_Task description_: Each line in the entries below that holds the word "Python" belongs in the answer.

_Input data_:
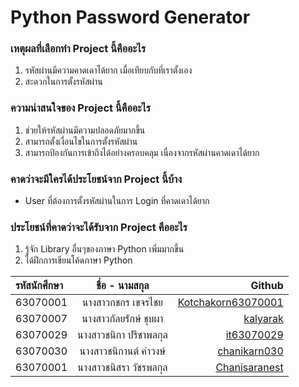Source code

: # Python Password Generator



### **เหตุผลที่เลือกทำ Project นี้คืออะไร**
1. รหัสผ่านมีความคาดเดาได้ยาก เมื่อเทียบกับที่เราตั้งเอง
2. สะดวกในการตั้งรหัสผ่าน

### **ความน่าสนใจของ Project นี้คืออะไร**
1. ช่วยให้รหัสผ่านมีความปลอดภัยมากขึ้น
2. สามารถตั้งเงื่อนไขในการตั้งรหัสผ่าน
3. สามารถป้องกันการเข้าถึงได้อย่างครอบคลุม เนื่องจากรหัสผ่านคาดเดาได้ยาก

### **คาดว่าจะมีใครได้ประโยชน์จาก Project นี้บ้าง**
- User ที่ต้องการตั้งรหัสผ่านในการ Login ที่คาดเดาได้ยาก

### **ประโยชน์ที่คาดว่าจะได้รับจาก Project คืออะไร**
1. รู้จัก Library อื่นๆของภาษา Python เพิ่มมากขึ้น
2. ได้ฝึกการเขียนโค้ดภาษา Python


| รหัสนักศึกษา| ชื่อ - นามสกุล |    Github    |
| :---         |     :---:      |          ---: |
| 63070001   |นางสาวกชกร เขจรไชย     | [Kotchakorn63070001](https://github.com/Kotchakorn63070001) |
| 63070007   |นางสาวกัลยรักษ์ ชุบผา     | [kalyarak](https://github.com/kalyarak) |
| 63070029   |นางสาวชนิกา ปรีชาพลกุล     |[it63070029](https://github.com/it63070029)  |
| 63070030   |นางสาวชนิกานต์ คำวงษ์     |[chanikarn030](https://github.com/chanikarn030)   |
| 63070001   |นางสาวชนิสรา วัชรพลกุล     |[Chanisaranest](https://github.com/Chanisaranest)    |

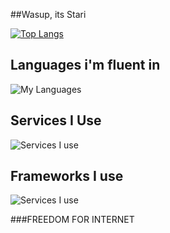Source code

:##Wasup, its Stari

[![Top Langs](https://github-readme-stats.vercel.app/api/top-langs/?username=Stari-Div)](https://github.com/anuraghazra/github-readme-stats)

## Languages i'm fluent in
![My Languages](https://skillicons.dev/icons?i=css,html,py)
## Services I Use
![Services I use](https://skillicons.dev/icons?i=git)
## Frameworks I use
![Services I use](https://skillicons.dev/icons?i=bootstrap)

###FREEDOM FOR INTERNET
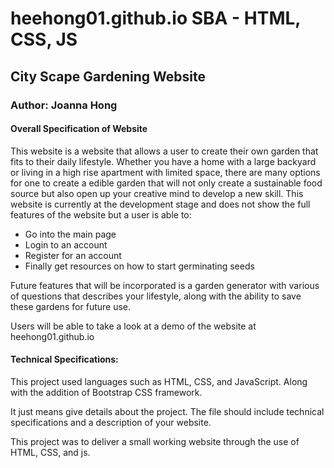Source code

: # heehong01.github.io SBA - HTML, CSS, JS

## City Scape Gardening Website

### Author: Joanna Hong

#### Overall Specification of Website
This website is a website that allows a user to create their own garden that fits to their daily lifestyle. Whether you have a home with a large backyard or living in a high rise apartment with limited space, there are many options for one to create a edible garden that will not only create a sustainable food source but also open up your creative mind to develop a new skill. This website is currently at the development stage and does not show the full features of the website but a user is able to:
  - Go into the main page
  - Login to an account
  - Register for an account
  - Finally get resources on how to start germinating seeds

Future features that will be incorporated is a garden generator with various of questions that describes your lifestyle, along with the ability to save these gardens for future use. 

Users will be able to take a look at a demo of the website at heehong01.github.io

#### Technical Specifications:

This project used languages such as HTML, CSS, and JavaScript. Along with the addition of Bootstrap CSS framework. 


It just means give details about the project.
The file should include technical specifications and a description of your website.

This project was to deliver a small working website through the use of HTML, CSS, and js.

_Answer space_:
: # Python Password Generator
1. รู้จัก Library อื่นๆของภาษา Python เพิ่มมากขึ้น
2. ได้ฝึกการเขียนโค้ดภาษา Python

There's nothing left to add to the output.